Za to zaczyna się czas ciemierników. Kupione kilka lat temu niewielki sadzonki nieco się rozrosły, więc w zeszłym roku rozsadziłam je i mam teraz ciemierniki i przed domem i za domem.


Wydaje mi się, że przed domem, przy rododendronach, mają lepsze stanowisko a i lepiej są tam wyeksponowane.


Powoli i tulipany i narcyzy zaczynają piąć się w górę - jeszcze kilka dni i zażółci się koło domu.


niedziela, 19 lutego 2017

Hultajstwo w tarapatach

Na początku lutego zadzwoniła do mnie pani dyrektor ze szkoły, żeby mnie powiadomić, że Krzysiek narozrabiał. W tarapaty wpadli razem z kolegą.

Po pierwsze, w czasie zajęć rysowali sobie Statuę Wolności  i nie o sam fakt przekładania wartości artystycznych nad zajęcia dydaktyczne chodziło, ale o to, że Statuę przedstawili w wersji męskiej ze szczegółami anatomicznymi. Wiadomo, diabeł tkwi w szczegółach.

Po drugie, chłopcy licytowali się, kto wymyśli najbardziej "śmiertelny" kawał jaki można komuś wywinąć. Krzysiek wymyślił dolanie do butelki z wodą odkażacza do rąk. Kolega uznał pomysł za doskonały i jeszcze tego samego dnia go zrealizował. A następnego dnia obaj chłopcy wylądowali na dywaniku u pani dyrektor.

Pani dyrektor poinformowała chłopców, że takie obsceniczne rysunki są obraźliwe i dlatego nie należy ich rysować a wychowawczynię poinstruowała, że ma pilnować by obaj zawsze mieli dodatkowe zadania do wykonania kiedy już uporają się z tymi zaplanowanymi, by nie mieli czasu na zabawy w artystów specjalizujących się w aktach.

Natomiast sprawa odkażacza do rąk dodanego do butelki z wodą została potraktowana bardziej poważnie.
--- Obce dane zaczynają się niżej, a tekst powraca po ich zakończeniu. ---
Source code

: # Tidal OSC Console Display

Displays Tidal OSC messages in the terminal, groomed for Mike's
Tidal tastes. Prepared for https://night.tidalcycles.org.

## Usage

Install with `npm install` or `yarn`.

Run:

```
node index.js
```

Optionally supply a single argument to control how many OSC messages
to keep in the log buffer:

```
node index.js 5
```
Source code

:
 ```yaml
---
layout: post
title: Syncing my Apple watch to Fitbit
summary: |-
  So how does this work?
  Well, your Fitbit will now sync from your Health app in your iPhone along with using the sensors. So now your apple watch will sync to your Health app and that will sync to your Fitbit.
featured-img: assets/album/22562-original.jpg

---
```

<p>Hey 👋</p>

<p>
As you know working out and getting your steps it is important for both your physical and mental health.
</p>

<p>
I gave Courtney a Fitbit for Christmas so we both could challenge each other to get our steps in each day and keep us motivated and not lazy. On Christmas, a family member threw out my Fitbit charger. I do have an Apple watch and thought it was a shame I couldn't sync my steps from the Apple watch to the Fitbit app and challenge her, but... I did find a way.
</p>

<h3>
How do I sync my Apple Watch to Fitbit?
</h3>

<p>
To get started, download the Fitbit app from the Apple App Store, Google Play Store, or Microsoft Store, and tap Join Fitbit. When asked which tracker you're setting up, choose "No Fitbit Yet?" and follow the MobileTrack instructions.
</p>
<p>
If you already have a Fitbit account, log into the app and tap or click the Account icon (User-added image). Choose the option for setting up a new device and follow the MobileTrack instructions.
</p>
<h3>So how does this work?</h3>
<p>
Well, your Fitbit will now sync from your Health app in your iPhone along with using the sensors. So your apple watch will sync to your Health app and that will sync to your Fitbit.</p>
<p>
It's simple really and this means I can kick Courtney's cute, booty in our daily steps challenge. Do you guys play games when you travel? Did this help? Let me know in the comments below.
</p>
Najpierw pielęgniarka szkolna przeszkoliła obu w kwestii potencjalnych zagrożeń wynikających z tego typu kawałów, a pani dyrektor przeprowadziła z nimi rozmowę mającą na celu uświadomienie im różnicy pomiędzy światem realnym a fikcją z zaznaczeniem, że to co jest zabawne i dopuszczalne w filmach, książkach i na uTube, w realnym życiu, rządzącym się innymi zasadami, nie jest już takie zabawne i nie powinno mieć miejsca.

Potem chłopcy mieli do wykonania szereg projektów związanych tematycznie z zatruciami, kawałami, które mogą stanowić zagrożenie zdrowia lub nawet życia, stosowności takowych.
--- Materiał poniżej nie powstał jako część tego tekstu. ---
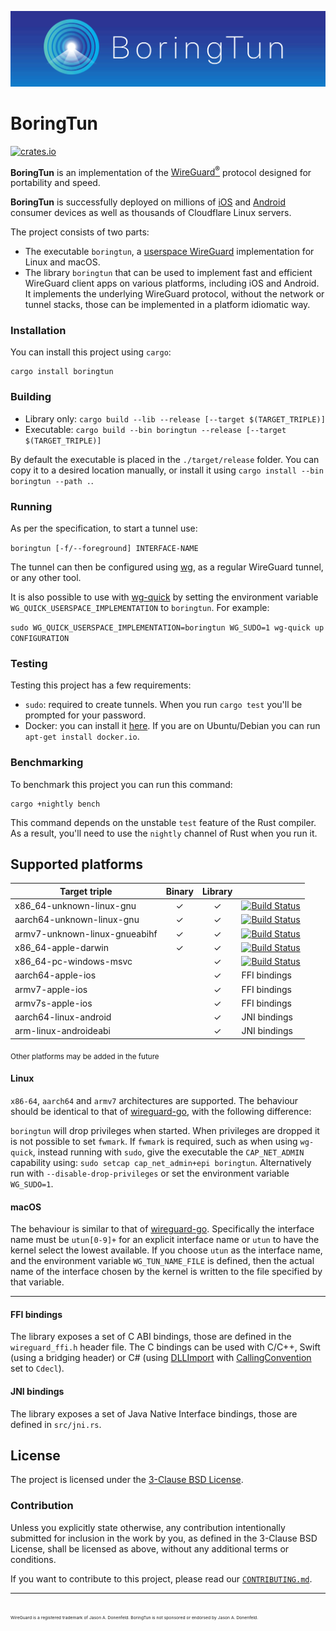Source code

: ![boringtun logo banner](./banner.png)

# BoringTun

[![crates.io](https://meritbadge.herokuapp.com/boringtun)](https://crates.io/crates/boringtun)

**BoringTun** is an implementation of the [WireGuard<sup>®</sup>](https://www.wireguard.com/) protocol designed for portability and speed.

**BoringTun** is successfully deployed on millions of [iOS](https://apps.apple.com/us/app/1-1-1-1-faster-internet/id1423538627) and [Android](https://play.google.com/store/apps/details?id=com.cloudflare.onedotonedotonedotone&hl=en_US) consumer devices as well as thousands of Cloudflare Linux servers. 

The project consists of two parts:

* The executable `boringtun`, a [userspace WireGuard](https://www.wireguard.com/xplatform/) implementation for Linux and macOS.
* The library `boringtun` that can be used to implement fast and efficient WireGuard client apps on various platforms, including iOS and Android. It implements the underlying WireGuard protocol, without the network or tunnel stacks, those can be implemented in a platform idiomatic way.

### Installation

You can install this project using `cargo`:

```
cargo install boringtun
```

### Building

- Library only: `cargo build --lib --release [--target $(TARGET_TRIPLE)]`
- Executable: `cargo build --bin boringtun --release [--target $(TARGET_TRIPLE)]`

By default the executable is placed in the `./target/release` folder. You can copy it to a desired location manually, or install it using `cargo install --bin boringtun --path .`.

### Running

As per the specification, to start a tunnel use:

`boringtun [-f/--foreground] INTERFACE-NAME`

The tunnel can then be configured using [wg](https://git.zx2c4.com/WireGuard/about/src/tools/man/wg.8), as a regular WireGuard tunnel, or any other tool.

It is also possible to use with [wg-quick](https://git.zx2c4.com/WireGuard/about/src/tools/man/wg-quick.8) by setting the environment variable `WG_QUICK_USERSPACE_IMPLEMENTATION` to `boringtun`. For example:

`sudo WG_QUICK_USERSPACE_IMPLEMENTATION=boringtun WG_SUDO=1 wg-quick up CONFIGURATION`

### Testing

Testing this project has a few requirements:

- `sudo`: required to create tunnels. When you run `cargo test` you'll be prompted for your password.
- Docker: you can install it [here](https://www.docker.com/get-started). If you are on Ubuntu/Debian you can run `apt-get install docker.io`.

### Benchmarking

To benchmark this project you can run this command:

```
cargo +nightly bench
```

This command depends on the unstable `test` feature of the Rust compiler. As a result, you'll need to use the `nightly` channel of Rust when you run it.

## Supported platforms

Target triple                 |Binary|Library|                 |
------------------------------|:----:|:-----:|-----------------|
x86_64-unknown-linux-gnu      |  ✓   |   ✓   |[![Build Status](https://dev.azure.com/cloudflare-ps/wireguard-cf/_apis/build/status/cloudflare.boringtun?branchName=master&jobName=Linux%20armv7)](https://dev.azure.com/cloudflare-ps/wireguard-cf/_build/latest?definitionId=4&branchName=master)
aarch64-unknown-linux-gnu     |  ✓   |   ✓   |[![Build Status](https://dev.azure.com/cloudflare-ps/wireguard-cf/_apis/build/status/cloudflare.boringtun?branchName=master&jobName=Linux%20aarch64)](https://dev.azure.com/cloudflare-ps/wireguard-cf/_build/latest?definitionId=4&branchName=master)
armv7-unknown-linux-gnueabihf |  ✓   |   ✓   |[![Build Status](https://dev.azure.com/cloudflare-ps/wireguard-cf/_apis/build/status/cloudflare.boringtun?branchName=master&jobName=Linux%20armv7)](https://dev.azure.com/cloudflare-ps/wireguard-cf/_build/latest?definitionId=4&branchName=master)
x86_64-apple-darwin           |  ✓   |   ✓   |[![Build Status](https://dev.azure.com/cloudflare-ps/wireguard-cf/_apis/build/status/cloudflare.boringtun?branchName=master&jobName=macOS)](https://dev.azure.com/cloudflare-ps/wireguard-cf/_build/latest?definitionId=4&branchName=master)
x86_64-pc-windows-msvc        |      |   ✓   |[![Build Status](https://dev.azure.com/cloudflare-ps/wireguard-cf/_apis/build/status/cloudflare.boringtun?branchName=master&jobName=Windows)](https://dev.azure.com/cloudflare-ps/wireguard-cf/_build/latest?definitionId=4&branchName=master)
aarch64-apple-ios             |      |   ✓   |FFI bindings
armv7-apple-ios               |      |   ✓   |FFI bindings
armv7s-apple-ios              |      |   ✓   |FFI bindings
aarch64-linux-android         |      |   ✓   |JNI bindings
arm-linux-androideabi         |      |   ✓   |JNI bindings

<sub>Other platforms may be added in the future</sub>

#### Linux

`x86-64`, `aarch64` and `armv7` architectures are supported. The behaviour should be identical to that of [wireguard-go](https://git.zx2c4.com/wireguard-go/about/), with the following difference:

`boringtun` will drop privileges when started. When privileges are dropped it is not possible to set `fwmark`. If `fwmark` is required, such as when using `wg-quick`, instead running with `sudo`, give the executable the `CAP_NET_ADMIN` capability using: `sudo setcap cap_net_admin+epi boringtun`. Alternatively run with `--disable-drop-privileges` or set the environment variable `WG_SUDO=1`.

#### macOS

The behaviour is similar to that of [wireguard-go](https://git.zx2c4.com/wireguard-go/about/). Specifically the interface name must be `utun[0-9]+` for an explicit interface name or `utun` to have the kernel select the lowest available. If you choose `utun` as the interface name, and the environment variable `WG_TUN_NAME_FILE` is defined, then the actual name of the interface chosen by the kernel is written to the file specified by that variable.

---

#### FFI bindings

The library exposes a set of C ABI bindings, those are defined in the `wireguard_ffi.h` header file. The C bindings can be used with C/C++, Swift (using a bridging header) or C# (using [DLLImport](https://docs.microsoft.com/en-us/dotnet/api/system.runtime.interopservices.dllimportattribute?view=netcore-2.2) with [CallingConvention](https://docs.microsoft.com/en-us/dotnet/api/system.runtime.interopservices.dllimportattribute.callingconvention?view=netcore-2.2) set to `Cdecl`).

#### JNI bindings

The library exposes a set of Java Native Interface bindings, those are defined in `src/jni.rs`.

## License

The project is licensed under the [3-Clause BSD License](https://opensource.org/licenses/BSD-3-Clause).

### Contribution

Unless you explicitly state otherwise, any contribution intentionally submitted for inclusion in the work by you, as defined in the 3-Clause BSD License, shall be licensed as above, without any additional terms or conditions.

If you want to contribute to this project, please read our [`CONTRIBUTING.md`].

[`CONTRIBUTING.md`]: https://github.com/cloudflare/.github/blob/master/CONTRIBUTING.md

---
<sub><sub><sub><sub>WireGuard is a registered trademark of Jason A. Donenfeld. BoringTun is not sponsored or endorsed by Jason A. Donenfeld.</sub></sub></sub></sub>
Ciągnęło się to przez kilka dni, a czwartego (ostatniego) dnia chłopcy dostali do rozwiązania quiz, i chyba przekonali panią dyrektor, że pojęli, że fikcyjny świat ma się nijak do rzeczywistego, w którym oni funkcjonuję, a także, że dotarło do nich, że żarty mają dość wyraźnie zarysowane granice, których przekraczać nie wolno bo w końcu im odpuściła.

Przez te wszystkie dni Krzysiek w domu zażarcie odmawiał okazania jakiejkolwiek skruchy o uznaniu winy nawet nie wspominając, aż w końcu tego ostatniego dnia przyznał, że źle zrobili i że nie warto było.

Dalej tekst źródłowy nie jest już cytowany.